Entrer dans une école de prestige assure l’avenir des enfants soit par les apprentissages acquis ou par les liens crées. Ces écoles, très souvent catholiques, montrent avec orgueil leurs lauréats et les carrières que suivent leurs anciens élèves. Formant un réseau des « alumni » les chiliens se reconnaissent issus d’une même tradition qui les réunissent. La plupart des présidents de la république, députés et sénateurs viennent de ces écoles d’élites.

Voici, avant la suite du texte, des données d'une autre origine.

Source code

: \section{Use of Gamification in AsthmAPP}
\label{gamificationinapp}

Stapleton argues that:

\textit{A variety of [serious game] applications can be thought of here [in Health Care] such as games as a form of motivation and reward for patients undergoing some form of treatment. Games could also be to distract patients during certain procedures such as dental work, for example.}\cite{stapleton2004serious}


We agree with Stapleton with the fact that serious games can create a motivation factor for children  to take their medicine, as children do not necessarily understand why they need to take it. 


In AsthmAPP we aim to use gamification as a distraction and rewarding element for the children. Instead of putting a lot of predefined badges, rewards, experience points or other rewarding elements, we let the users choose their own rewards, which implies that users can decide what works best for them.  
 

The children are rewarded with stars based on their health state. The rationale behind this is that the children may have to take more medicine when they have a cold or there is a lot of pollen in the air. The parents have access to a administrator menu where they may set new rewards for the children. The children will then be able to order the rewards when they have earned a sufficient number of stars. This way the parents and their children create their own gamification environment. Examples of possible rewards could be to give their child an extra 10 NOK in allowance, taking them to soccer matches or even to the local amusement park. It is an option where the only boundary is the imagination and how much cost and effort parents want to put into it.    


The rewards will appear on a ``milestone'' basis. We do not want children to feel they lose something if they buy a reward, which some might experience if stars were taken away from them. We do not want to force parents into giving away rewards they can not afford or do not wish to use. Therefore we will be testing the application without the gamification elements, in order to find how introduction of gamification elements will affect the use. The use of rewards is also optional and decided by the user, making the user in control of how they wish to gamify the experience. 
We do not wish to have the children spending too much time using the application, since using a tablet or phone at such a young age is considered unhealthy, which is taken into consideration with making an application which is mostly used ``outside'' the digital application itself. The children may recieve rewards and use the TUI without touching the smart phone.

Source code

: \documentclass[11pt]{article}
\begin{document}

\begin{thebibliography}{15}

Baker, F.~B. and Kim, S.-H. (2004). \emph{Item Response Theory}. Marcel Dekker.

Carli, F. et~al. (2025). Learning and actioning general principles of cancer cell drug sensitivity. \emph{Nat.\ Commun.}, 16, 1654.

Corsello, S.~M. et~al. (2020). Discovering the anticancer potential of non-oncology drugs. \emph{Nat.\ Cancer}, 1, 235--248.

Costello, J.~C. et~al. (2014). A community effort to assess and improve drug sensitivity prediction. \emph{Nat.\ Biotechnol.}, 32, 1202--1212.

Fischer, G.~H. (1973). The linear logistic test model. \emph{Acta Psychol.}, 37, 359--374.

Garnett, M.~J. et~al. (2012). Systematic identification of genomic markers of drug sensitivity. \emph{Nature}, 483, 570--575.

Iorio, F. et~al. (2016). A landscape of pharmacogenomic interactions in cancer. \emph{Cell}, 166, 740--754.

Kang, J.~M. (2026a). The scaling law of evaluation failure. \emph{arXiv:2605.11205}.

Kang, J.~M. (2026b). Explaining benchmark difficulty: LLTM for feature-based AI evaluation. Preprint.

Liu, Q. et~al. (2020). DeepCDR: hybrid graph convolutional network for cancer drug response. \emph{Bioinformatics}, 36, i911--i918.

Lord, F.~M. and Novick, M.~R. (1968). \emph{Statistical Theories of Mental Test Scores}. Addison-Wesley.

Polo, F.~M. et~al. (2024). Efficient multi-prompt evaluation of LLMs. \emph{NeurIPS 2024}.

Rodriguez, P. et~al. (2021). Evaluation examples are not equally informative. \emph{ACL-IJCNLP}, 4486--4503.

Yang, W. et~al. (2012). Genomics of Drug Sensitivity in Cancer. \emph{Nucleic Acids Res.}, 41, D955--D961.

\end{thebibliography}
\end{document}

Depuis la naissance de la République en 1810 l’intégration des chiliens se faisait dans l’école publique et beaucoup de professionnels d’excellence sont sortis de ces salles de classes.  L’école subventionnée est un phénomène nouveau dans l’histoire du Chili. Le dispositif mis en place introduit l’idée du marché commercial dans le système scolaire : les familles peuvent  choisir la meilleure école pour leurs enfants en fonction des résultats dans les évaluations nationales ou des projets pédagogiques[3].
L’école subventionnée a créé une distorsion dans le système scolaire par le fait d’introduire l’idée de la qualité sans jamais définir ce concept. D’ailleurs, la population a vu dans cette école la possibilité de trouver une ambiance scolaire autre que celui de son quartier. Le modèle a subi aussi des transformations considérant une contribution payante des parents comme une forme de participation à l’éducation de leurs enfants.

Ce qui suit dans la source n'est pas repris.